A few moons ago, I wrote an article regarding ‘the fox and truth.’ There was one element left out for a more convenient season.
It is now a more convenient season.
Foxes in general, and the fox above in particular, are subject to the wages of man. Take a good look at this animal, frozen solid, suspended in time. The writer of a piece (Mail Online) which is a mate to this picture stated: ‘He (the fox) can’t say much now.’ This is a sad commentary on journalism, as if joking about a fox who was simply trying to survive, but found life’s end in the icy waters of Sweden, is worthy of print.
This photo IS worthy of time and attention, it is more worthy of thought, and it is far more worthy to note the spiritual implications, which are manifold. It is not however a joke. Scripture tells a sober mind: ‘A righteous man regards the life of a beast.’ A farmer does not need to be told not to yoke an ox with a goat. He regards both creatures.
An animal cannot sin, yet the effects of sin are seen clearly; this dead fox is a silent voice of protest towards the sin of man. Truly Paul was spot on when he reminds us ‘the whole creation groans,’ and seeing this innocent and beautiful creature trapped and its life ended this way should make any good person groan in agreement with nature, and natures God.
The fox is a victim, a casualty due to the sin of Adam, in which I as well as you have signed on to. This fox would run from you in a heartbeat, as well would a deer or bear, for God put in them the fear and dread of man stemming from sin, that great distance creator.
‘Where are you?’ said God to Adam in the cool of the day, not because God did not know, but because he wanted Adam to answer where he was in relation to him. He was far away, he knew he was naked, and he knew from his conscience that things were not quite right.

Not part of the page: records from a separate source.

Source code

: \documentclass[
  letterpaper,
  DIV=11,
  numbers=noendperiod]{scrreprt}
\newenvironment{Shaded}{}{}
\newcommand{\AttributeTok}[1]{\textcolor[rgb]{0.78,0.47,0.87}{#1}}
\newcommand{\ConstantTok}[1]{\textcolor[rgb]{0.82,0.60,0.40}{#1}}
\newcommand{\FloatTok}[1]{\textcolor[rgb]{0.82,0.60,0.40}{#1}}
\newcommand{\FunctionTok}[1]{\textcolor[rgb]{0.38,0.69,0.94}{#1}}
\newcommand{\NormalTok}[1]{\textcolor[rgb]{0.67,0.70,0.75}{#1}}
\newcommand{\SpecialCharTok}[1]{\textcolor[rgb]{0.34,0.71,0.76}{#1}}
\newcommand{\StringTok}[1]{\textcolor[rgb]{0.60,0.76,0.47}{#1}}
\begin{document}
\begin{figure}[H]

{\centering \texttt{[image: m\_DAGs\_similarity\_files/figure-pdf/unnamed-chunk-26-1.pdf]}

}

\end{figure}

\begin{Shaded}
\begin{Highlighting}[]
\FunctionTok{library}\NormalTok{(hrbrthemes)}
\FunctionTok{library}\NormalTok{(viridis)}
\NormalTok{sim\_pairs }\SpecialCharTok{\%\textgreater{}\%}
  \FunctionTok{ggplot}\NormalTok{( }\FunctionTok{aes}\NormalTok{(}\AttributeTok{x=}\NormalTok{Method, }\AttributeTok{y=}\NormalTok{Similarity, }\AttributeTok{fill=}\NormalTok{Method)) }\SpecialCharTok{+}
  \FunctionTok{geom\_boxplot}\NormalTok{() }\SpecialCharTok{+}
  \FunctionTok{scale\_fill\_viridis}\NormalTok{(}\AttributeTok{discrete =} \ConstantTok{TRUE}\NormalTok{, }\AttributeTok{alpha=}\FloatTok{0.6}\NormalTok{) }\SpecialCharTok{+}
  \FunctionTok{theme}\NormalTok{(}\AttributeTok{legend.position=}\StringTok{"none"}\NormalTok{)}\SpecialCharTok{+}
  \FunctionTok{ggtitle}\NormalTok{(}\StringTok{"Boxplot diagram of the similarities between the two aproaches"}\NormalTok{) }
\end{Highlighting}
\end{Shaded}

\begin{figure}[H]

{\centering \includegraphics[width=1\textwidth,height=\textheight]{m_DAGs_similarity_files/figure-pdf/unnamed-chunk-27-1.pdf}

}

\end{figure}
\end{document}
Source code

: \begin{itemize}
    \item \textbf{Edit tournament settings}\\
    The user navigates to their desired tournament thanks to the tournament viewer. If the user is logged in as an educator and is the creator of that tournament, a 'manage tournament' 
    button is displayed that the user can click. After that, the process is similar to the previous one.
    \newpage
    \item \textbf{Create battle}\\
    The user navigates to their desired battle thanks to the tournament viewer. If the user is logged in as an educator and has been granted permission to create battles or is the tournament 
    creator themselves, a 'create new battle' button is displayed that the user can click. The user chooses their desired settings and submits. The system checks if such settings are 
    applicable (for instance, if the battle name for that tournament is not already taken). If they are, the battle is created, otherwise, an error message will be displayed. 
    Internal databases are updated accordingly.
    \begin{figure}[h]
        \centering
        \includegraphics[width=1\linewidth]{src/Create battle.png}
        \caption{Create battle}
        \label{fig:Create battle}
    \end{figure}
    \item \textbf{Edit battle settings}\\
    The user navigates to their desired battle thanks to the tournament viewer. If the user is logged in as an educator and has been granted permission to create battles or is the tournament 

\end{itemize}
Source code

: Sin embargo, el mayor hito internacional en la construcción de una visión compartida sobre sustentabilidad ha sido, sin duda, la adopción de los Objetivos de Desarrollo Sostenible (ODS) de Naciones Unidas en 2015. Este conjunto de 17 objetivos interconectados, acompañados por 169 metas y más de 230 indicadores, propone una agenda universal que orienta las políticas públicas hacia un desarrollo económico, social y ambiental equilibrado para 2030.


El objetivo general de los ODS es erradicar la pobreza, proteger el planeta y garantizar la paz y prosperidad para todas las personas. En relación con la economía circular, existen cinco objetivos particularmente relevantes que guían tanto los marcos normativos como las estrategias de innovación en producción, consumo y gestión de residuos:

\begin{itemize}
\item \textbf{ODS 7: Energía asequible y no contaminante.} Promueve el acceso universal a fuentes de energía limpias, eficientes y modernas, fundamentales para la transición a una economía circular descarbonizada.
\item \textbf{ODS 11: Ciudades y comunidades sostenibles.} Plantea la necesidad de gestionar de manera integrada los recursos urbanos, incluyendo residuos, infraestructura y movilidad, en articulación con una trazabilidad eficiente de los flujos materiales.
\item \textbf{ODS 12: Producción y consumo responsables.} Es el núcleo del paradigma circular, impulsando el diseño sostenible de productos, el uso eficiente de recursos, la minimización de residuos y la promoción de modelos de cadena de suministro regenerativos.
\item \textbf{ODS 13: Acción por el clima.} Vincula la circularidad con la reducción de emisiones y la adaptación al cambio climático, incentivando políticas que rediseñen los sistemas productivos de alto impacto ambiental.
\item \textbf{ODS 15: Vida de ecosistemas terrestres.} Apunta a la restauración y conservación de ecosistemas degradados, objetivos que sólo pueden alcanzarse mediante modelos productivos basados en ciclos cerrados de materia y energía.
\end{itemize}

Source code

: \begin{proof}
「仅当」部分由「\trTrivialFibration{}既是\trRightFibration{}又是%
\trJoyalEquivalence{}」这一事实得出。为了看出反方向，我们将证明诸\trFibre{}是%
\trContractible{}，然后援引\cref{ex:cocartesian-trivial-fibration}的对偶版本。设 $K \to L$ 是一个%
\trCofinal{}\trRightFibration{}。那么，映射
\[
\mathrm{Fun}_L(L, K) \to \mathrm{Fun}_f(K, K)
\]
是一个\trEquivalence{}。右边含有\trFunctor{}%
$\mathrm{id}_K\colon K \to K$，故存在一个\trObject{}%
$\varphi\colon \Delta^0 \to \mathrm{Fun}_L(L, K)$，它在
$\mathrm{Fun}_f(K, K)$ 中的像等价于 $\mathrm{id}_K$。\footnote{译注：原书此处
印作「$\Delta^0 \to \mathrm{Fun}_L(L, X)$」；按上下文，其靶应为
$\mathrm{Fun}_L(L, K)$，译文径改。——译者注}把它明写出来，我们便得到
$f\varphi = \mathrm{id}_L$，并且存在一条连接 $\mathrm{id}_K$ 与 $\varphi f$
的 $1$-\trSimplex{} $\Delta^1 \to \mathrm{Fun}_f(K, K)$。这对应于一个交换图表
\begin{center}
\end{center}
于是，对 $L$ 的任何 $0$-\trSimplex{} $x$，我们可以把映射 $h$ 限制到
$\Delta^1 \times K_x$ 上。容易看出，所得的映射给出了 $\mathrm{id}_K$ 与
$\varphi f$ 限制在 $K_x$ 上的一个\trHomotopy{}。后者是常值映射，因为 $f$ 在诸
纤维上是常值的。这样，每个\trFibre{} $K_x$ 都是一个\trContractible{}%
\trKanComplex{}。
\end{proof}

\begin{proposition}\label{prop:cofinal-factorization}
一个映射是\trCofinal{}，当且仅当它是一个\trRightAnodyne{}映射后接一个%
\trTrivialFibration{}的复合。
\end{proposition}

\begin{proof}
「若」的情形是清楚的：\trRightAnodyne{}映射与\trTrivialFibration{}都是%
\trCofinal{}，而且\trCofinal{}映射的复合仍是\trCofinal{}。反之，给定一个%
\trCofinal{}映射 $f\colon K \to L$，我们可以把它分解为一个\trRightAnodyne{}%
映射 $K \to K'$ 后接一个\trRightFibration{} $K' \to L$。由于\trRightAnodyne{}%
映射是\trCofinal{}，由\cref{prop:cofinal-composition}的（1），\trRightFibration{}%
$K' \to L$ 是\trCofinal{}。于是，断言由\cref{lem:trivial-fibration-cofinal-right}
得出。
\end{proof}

So the animal kingdom would also experience distance from man, as man was distant from God. This was unnatural, for were not the animals named by Adam? Assuredly so, yet thousands of years later, the bird at your feeder who learned to depend on your daily bread, is still wary of you, not knowing he has no reason to fear the hand that feeds him; yet he fears. Thank you sin.
Why would a man joke at the foxes demise and death in such a punishing manner? The fox is utterly majestic when seen in the wilds of nature, and when deer hunting, seeing a fox is a bright spot when one comes home with the deer as the victor. The Lord Jesus called Herod a fox, but this was a compliment to the fox, while Herod would not understand.
A righteous man regardeth the life of the beast. Remember when the Lord told a man to get the colt, AND its mother? The intrinsic worth of the son of God could not be hidden here, for the young one would raise a voice of protest without its mother. Thus the donkeys worth is etched in eternity, for ‘thy king cometh unto thee, sitting upon a foal.’
So yes, that picture of a frozen fox can easily be overlooked, but not by people who are sympathetic to the effects of sin on all creation. See him feverishly struggling, searching for a dry spot? See him writhe in the bitter cold? See him cry out for help and there is none? Now see a cold remark by a reporter who does not see death, but sees a joke…
Falling stars, fire, floods, same thing; the whole creation groans. Am I showing more regard for animals than man? Of course not, but the wages of sin is death, and the fox here is testimony to that loud thunder called the sin of Adam, and Adam’s posterity.
There is nothing on earth that is not tainted by sin, but thank God for a redeemed heart.